**TASK DETAILS:** Output only the stretch of the listing that starts at the line containing "Gehzeit: 12-24 h \\" and ends at the line containing "es zum Kochen.", reproduced exactly with both ends.

===== RECORDED INFORMATION =====

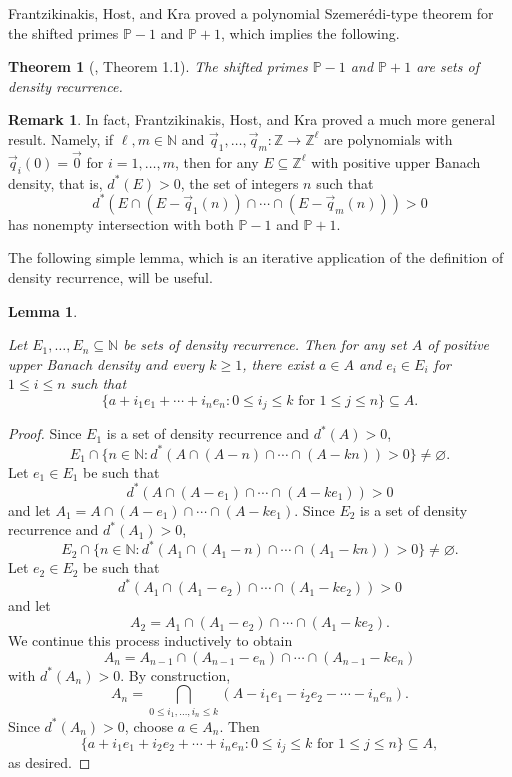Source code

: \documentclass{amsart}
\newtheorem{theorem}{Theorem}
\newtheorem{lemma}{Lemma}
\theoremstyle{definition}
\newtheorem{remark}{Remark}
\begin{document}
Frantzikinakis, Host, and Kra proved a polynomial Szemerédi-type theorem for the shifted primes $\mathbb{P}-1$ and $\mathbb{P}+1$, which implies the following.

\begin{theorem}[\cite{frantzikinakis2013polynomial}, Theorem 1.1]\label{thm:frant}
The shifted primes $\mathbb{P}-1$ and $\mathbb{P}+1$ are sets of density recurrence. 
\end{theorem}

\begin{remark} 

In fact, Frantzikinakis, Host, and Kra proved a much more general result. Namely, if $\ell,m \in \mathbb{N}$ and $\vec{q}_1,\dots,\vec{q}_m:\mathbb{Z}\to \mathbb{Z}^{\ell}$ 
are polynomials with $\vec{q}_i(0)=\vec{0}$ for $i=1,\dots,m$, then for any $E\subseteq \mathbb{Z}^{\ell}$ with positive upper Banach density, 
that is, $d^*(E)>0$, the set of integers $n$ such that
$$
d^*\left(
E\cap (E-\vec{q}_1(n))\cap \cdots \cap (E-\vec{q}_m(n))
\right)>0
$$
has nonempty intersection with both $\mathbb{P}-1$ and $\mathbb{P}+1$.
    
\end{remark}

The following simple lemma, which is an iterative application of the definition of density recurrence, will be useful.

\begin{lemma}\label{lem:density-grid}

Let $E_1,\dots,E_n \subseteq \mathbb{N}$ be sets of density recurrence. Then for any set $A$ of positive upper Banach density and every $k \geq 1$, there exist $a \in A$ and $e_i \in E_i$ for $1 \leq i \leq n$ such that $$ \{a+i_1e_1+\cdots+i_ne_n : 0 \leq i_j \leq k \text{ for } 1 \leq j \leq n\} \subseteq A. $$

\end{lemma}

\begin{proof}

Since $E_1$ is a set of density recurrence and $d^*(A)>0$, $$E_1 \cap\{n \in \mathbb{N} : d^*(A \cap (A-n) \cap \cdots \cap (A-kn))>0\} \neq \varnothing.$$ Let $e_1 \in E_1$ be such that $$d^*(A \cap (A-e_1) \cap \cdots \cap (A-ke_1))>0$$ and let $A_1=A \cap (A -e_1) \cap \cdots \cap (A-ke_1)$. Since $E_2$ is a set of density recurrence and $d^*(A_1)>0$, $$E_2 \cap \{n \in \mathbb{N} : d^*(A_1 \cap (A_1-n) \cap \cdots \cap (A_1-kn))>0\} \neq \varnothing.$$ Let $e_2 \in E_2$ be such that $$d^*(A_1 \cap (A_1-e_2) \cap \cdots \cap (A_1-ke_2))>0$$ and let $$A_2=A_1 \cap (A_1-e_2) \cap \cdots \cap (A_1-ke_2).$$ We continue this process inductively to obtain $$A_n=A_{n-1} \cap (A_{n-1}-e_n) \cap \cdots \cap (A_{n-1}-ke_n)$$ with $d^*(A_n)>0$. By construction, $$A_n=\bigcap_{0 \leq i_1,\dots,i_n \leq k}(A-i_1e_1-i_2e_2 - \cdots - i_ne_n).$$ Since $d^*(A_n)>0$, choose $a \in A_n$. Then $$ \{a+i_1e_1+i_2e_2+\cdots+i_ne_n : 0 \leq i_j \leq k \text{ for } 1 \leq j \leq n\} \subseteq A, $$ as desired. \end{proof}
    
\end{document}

=====
===== RECORDED INFORMATION =====

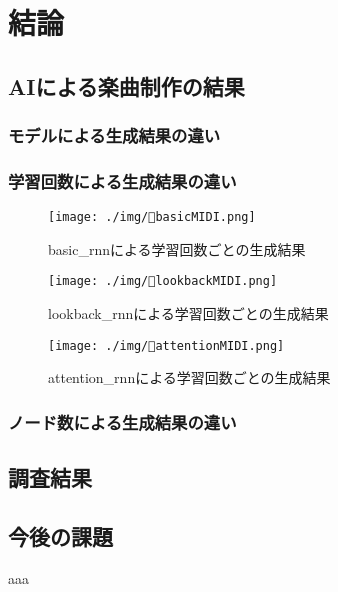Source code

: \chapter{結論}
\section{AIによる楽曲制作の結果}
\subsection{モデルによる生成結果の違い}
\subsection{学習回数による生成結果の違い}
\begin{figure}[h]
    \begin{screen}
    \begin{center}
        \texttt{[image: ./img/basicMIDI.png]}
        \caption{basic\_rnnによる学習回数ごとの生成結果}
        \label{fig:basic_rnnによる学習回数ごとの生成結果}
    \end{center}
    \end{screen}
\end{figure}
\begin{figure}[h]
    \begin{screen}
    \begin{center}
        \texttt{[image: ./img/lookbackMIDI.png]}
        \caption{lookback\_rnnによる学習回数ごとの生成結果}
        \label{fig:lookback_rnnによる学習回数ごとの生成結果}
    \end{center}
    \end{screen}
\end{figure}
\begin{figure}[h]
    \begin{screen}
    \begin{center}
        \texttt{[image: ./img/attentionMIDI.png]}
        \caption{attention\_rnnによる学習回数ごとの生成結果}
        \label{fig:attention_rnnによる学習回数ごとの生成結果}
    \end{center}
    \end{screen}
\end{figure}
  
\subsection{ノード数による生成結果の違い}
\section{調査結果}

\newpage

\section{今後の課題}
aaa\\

=====
===== RECORDED INFORMATION =====

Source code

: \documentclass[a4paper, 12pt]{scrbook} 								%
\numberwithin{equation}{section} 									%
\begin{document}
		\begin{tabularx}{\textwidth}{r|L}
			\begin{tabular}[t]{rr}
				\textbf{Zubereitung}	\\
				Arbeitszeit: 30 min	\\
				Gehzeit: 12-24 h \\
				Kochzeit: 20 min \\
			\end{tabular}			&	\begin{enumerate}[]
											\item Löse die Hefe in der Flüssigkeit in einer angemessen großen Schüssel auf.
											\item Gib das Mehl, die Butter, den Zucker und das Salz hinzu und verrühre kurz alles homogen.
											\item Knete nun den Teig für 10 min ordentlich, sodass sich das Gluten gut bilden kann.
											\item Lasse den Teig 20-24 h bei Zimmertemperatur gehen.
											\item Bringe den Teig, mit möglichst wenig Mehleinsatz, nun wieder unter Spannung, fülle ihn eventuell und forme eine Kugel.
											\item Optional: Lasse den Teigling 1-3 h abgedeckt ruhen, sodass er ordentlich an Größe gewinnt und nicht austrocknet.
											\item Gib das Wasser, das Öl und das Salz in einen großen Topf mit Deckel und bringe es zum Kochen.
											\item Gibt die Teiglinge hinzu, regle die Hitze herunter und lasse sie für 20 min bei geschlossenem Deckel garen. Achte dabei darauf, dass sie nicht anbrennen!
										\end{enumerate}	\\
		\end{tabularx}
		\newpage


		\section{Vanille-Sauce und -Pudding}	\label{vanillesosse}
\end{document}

=====

**SOLVED PROBLEM:**
				Gehzeit: 12-24 h \\
				Kochzeit: 20 min \\
			\end{tabular}			&	\begin{enumerate}[]
											\item Löse die Hefe in der Flüssigkeit in einer angemessen großen Schüssel auf.
											\item Gib das Mehl, die Butter, den Zucker und das Salz hinzu und verrühre kurz alles homogen.
											\item Knete nun den Teig für 10 min ordentlich, sodass sich das Gluten gut bilden kann.
											\item Lasse den Teig 20-24 h bei Zimmertemperatur gehen.
											\item Bringe den Teig, mit möglichst wenig Mehleinsatz, nun wieder unter Spannung, fülle ihn eventuell und forme eine Kugel.
											\item Optional: Lasse den Teigling 1-3 h abgedeckt ruhen, sodass er ordentlich an Größe gewinnt und nicht austrocknet.
											\item Gib das Wasser, das Öl und das Salz in einen großen Topf mit Deckel und bringe es zum Kochen.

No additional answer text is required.